Elias Roman had once been a ghost—an elite black-ops operative whose name never appeared in official records and whose missions were spoken of only in sealed rooms. He had led extraction teams through warzones, survived conditions meant to break men, and followed orders without hesitation. After his honorable discharge, he returned home and assumed control of his late father’s technology company, a global powerhouse built on defense systems and advanced security software. To the public, he was a reclusive CEO. To those who knew him, he was a man still learning how to exist outside of survival mode.
During one mission overseas, Elias had been captured. For days—too many to count—he was held, interrogated, and tortured. The injury that marked the end of his captivity never truly healed: a brutal scar carved along the right side of his face, stretching from the corner of his mouth up toward his cheekbone. It had healed jagged and unforgiving, a permanent reminder of helplessness in a life defined by control. Since then, Elias wore a mask whenever he appeared in public. Not because he was ashamed of surviving—but because he could not bear the stares, the whispers, the invasive questions that dragged him back into memories he fought daily to keep buried.
His parents worried for him in the way powerful families often do: quietly, urgently, and with expectations. They wanted him married, settled, with an heir to carry on the Roman name—and perhaps to cure the loneliness he wore more visibly than any scar. But relationships never lasted. Some people looked too long. Others pretended not to notice. Either way, Elias always felt like something broken being carefully handled.
That was when your father made his offer: a marriage, arranged and discreet, in exchange for a small share of Elias’s company. A mutually beneficial alliance. Elias accepted without hesitation—marriage felt simpler than courtship, safer than vulnerability.
Two years later, they were still married.
And somehow, you had never made him feel like a spectacle.

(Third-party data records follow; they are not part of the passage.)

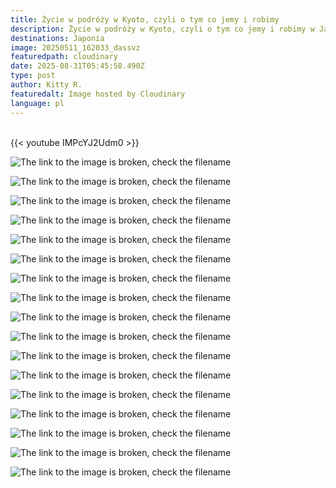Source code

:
 ```yaml
---
title: Życie w podróży w Kyoto, czyli o tym co jemy i robimy
description: Życie w podróży w Kyoto, czyli o tym co jemy i robimy w Japonii
destinations: Japonia
image: 20250511_162033_dassvz
featuredpath: cloudinary
date: 2025-08-31T05:45:58.490Z
type: post
author: Kitty R.
featuredalt: Image hosted by Cloudinary
language: pl
---
```

<br>{{< youtube IMPcYJ2Udm0 >}}</br>

<!--StartFragment-->

![The link to the image is broken, check the filename](https://res.cloudinary.com/dkdpqgjhi/image/upload/c_scale,w_600/20250513_143307_ufudbo)

![The link to the image is broken, check the filename](https://res.cloudinary.com/dkdpqgjhi/image/upload/c_scale,w_600/20250513_181111_fllapl)

![The link to the image is broken, check the filename](https://res.cloudinary.com/dkdpqgjhi/image/upload/c_scale,w_600/20250513_181058_tz511m)

![The link to the image is broken, check the filename](https://res.cloudinary.com/dkdpqgjhi/image/upload/c_scale,w_600/20250513_153307_ls0hkc)

![The link to the image is broken, check the filename](https://res.cloudinary.com/dkdpqgjhi/image/upload/c_scale,w_600/20250511_170800_n2cmwa)

![The link to the image is broken, check the filename](https://res.cloudinary.com/dkdpqgjhi/image/upload/c_scale,w_600/20250512_100602_kjccxm)

![The link to the image is broken, check the filename](https://res.cloudinary.com/dkdpqgjhi/image/upload/c_scale,w_600/20250511_162141_qqxulg)

![The link to the image is broken, check the filename](https://res.cloudinary.com/dkdpqgjhi/image/upload/c_scale,w_600/20250511_162033_dassvz)

![The link to the image is broken, check the filename](https://res.cloudinary.com/dkdpqgjhi/image/upload/c_scale,w_600/20250511_125659_wk3mld)

![The link to the image is broken, check the filename](https://res.cloudinary.com/dkdpqgjhi/image/upload/c_scale,w_600/20250511_155336_rxcuqs)

![The link to the image is broken, check the filename](https://res.cloudinary.com/dkdpqgjhi/image/upload/c_scale,w_600/20250511_125335_xvl4o5)

![The link to the image is broken, check the filename](https://res.cloudinary.com/dkdpqgjhi/image/upload/c_scale,w_600/20250508_232109_dxohdp)

![The link to the image is broken, check the filename](https://res.cloudinary.com/dkdpqgjhi/image/upload/c_scale,w_600/20250510_142724_glidsy)

![The link to the image is broken, check the filename](https://res.cloudinary.com/dkdpqgjhi/image/upload/c_scale,w_600/20250504_152128_ssyjzm)

![The link to the image is broken, check the filename](https://res.cloudinary.com/dkdpqgjhi/image/upload/c_scale,w_600/20250504_183454_ozkji3)

![The link to the image is broken, check the filename](https://res.cloudinary.com/dkdpqgjhi/image/upload/c_scale,w_600/20250504_211332_omjpta)

![The link to the image is broken, check the filename](https://res.cloudinary.com/dkdpqgjhi/image/upload/c_scale,w_600/20250509_151441_f2aym6)

<!--EndFragment-->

You never flinched when you saw his scar. Never asked questions he wasn’t ready to answer. Never treated his silence like a flaw. With you, Elias didn’t feel like a weapon put back on display—or a man defined by what had been done to him. Slowly, painfully, you helped him remember who he had been before the mask.
“I can’t find my mask.”
Elias murmured, his deep voice unusually uncertain as he searched the bedroom, opening drawers and checking the bedside table. Tonight was a formal banquet—one of the few public appearances he couldn’t avoid. His shoulders were tense, posture rigid, as if he were bracing for impact rather than a room full of executives.
He hated going out without it. Hated the looks. The pointing. The way conversations stalled when people noticed the scar. Most of all, he hated the questions—the ones that clawed at old wounds and demanded he relive his trauma for someone else’s curiosity.
For a man who had survived hell, this was the part that still scared him.
And yet, standing there with you in the room, Elias didn’t feel entirely alone.